RINCON — “Like Nero in ancient Rome, the Democrat-controlled Congress is fiddling while the economy goes up in flames because of skyrocketing fuel prices,” said Candidate for Congress Ray McKinney (R-Savannah). “People across the 12th District tell me they want real solutions to this problem, not just politics-as-usual.”
McKinney, an energy consultant and former executive with an energy services company unveiled his “Agenda for Energy Independence,” a comprehensive strategy for dealing with the energy crisis and the resulting high fuel prices. Meanwhile, gasoline prices in East Georgia had reached or surpassed the national average of $4 a gallon while diesel fuel prices approached $5 a gallon.
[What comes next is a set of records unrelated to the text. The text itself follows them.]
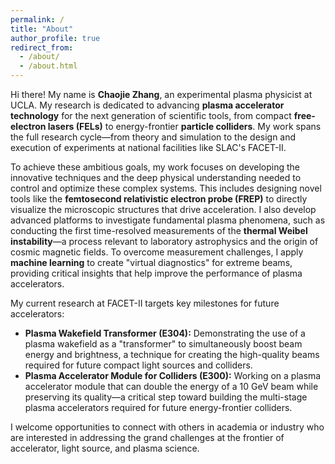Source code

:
 ```yaml
---
permalink: /
title: "About"
author_profile: true
redirect_from: 
  - /about/
  - /about.html
---
```


Hi there! My name is **Chaojie Zhang**, an experimental plasma physicist at UCLA. My research is dedicated to advancing **plasma accelerator technology** for the next generation of scientific tools, from compact **free-electron lasers (FELs)** to energy-frontier **particle colliders**. My work spans the full research cycle—from theory and simulation to the design and execution of experiments at national facilities like SLAC's FACET-II.

To achieve these ambitious goals, my work focuses on developing the innovative techniques and the deep physical understanding needed to control and optimize these complex systems. This includes designing novel tools like the **femtosecond relativistic electron probe (FREP)** to directly visualize the microscopic structures that drive acceleration. I also develop advanced platforms to investigate fundamental plasma phenomena, such as conducting the first time-resolved measurements of the **thermal Weibel instability**—a process relevant to laboratory astrophysics and the origin of cosmic magnetic fields. To overcome measurement challenges, I apply **machine learning** to create "virtual diagnostics" for extreme beams, providing critical insights that help improve the performance of plasma accelerators.

My current research at FACET-II targets key milestones for future accelerators:
* **Plasma Wakefield Transformer (E304):** Demonstrating the use of a plasma wakefield as a "transformer" to simultaneously boost beam energy and brightness, a technique for creating the high-quality beams required for future compact light sources and colliders.
* **Plasma Accelerator Module for Colliders (E300):** Working on a plasma accelerator module that can double the energy of a 10 GeV beam while preserving its quality—a critical step toward building the multi-stage plasma accelerators required for future energy-frontier colliders.

I welcome opportunities to connect with others in academia or industry who are interested in addressing the grand challenges at the frontier of accelerator, light source, and plasma science.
McKinney said he finds it ironic that while the former communist nation of Russia is considering tax incentives to increase oil exploration, John Stone, one of his Republican opponents for Congress, has joined Democrats in calling for the repeal of existing tax incentives on U.S. oil companies.
“He calls them subsidies, but the fact is lower taxes help oil companies pay for the high costs of oil exploration and modernization,” said McKinney. “Repealing tax incentives would Increase the costs of producing more oil. Those costs would then be passed onto us, the consumers.”
McKinney continued: “In my Contract with the 12th District, I said I would work on a real long term national energy policy that emphasizes domestic oil production, alternative energy sources, and efficiency and conservation. The ‘Agenda for Energy Independence’ tells the voters exactly what I’ll propose once elected to Congress. So far, I’m the only 12th District candidate with specific short-term, mid-term and long-term solutions to the energy crisis.”
Specifics of the agenda
• Eliminate the 31 different blends of gasoline in the U.S. and streamline the process so that supplies can be moved and stored in the U.S. in an economic fashion.
• Sell the oil being diverted temporarily from the national Strategic Petroleum Reserve and put the profits into the national treasury to help pay off the national debt.
• Stabilize and increase the value of our currency by reducing government borrowing and spending, setting a standard that puts faith in the U.S. dollar.
• Open up available crude oil reserves for access, which would be used to market oil on the free market, providing revenues to be used to reduce the national debt, stabilize the dollar and lower pressure on the world market.
• Open up oil shale exploration to reduce pressure and pay down the national debt.
• Build nuclear power plants to reduce reliance on fossil fuels and create an infrastructure of cheap nuclear power which can be used as an alternate energy source. This would reduce greenhouse gases by 60 percent in 20 years.
• Mandate the Nuclear Regulatory Commission work with private industry to develop “copy exactly” technology for nuclear power plants.
• Mandate the EPA to work with private industry to develop and build “copy exactly” oil refineries which can be placed around the country. This would protect the U.S. from damage to localized natural or un-natural disasters so that another Katrina type storm should not be able to affect the national economy.
• Develop a national energy plan to reduce use of fossil fuels by 50 percent over the next 30 years.
• Work with private industry to develop hydrogen storage and delivery, develop and produce hydrogen powered vehicles to be used by federal, state and local government vehicles.
• Build an infrastructure of manufacturing and fuel availability to convert the private fleet to alternate fuels within 30 years.
• Develop technologies and manufacturing capabilities that can be marketed to the rest of the world with a goal of reducing demand and use of carbon-based fuels and creating jobs.
“While a lot of these proposals are long-term, they would have an immediate effect on the oil commodities market and help bring prices per barrel back down,” said McKinney. “I believe these are real solutions to a real problem, and when elected to Congress, I’ll work with like-minded members of Congress from both political parties to implement these proposals.”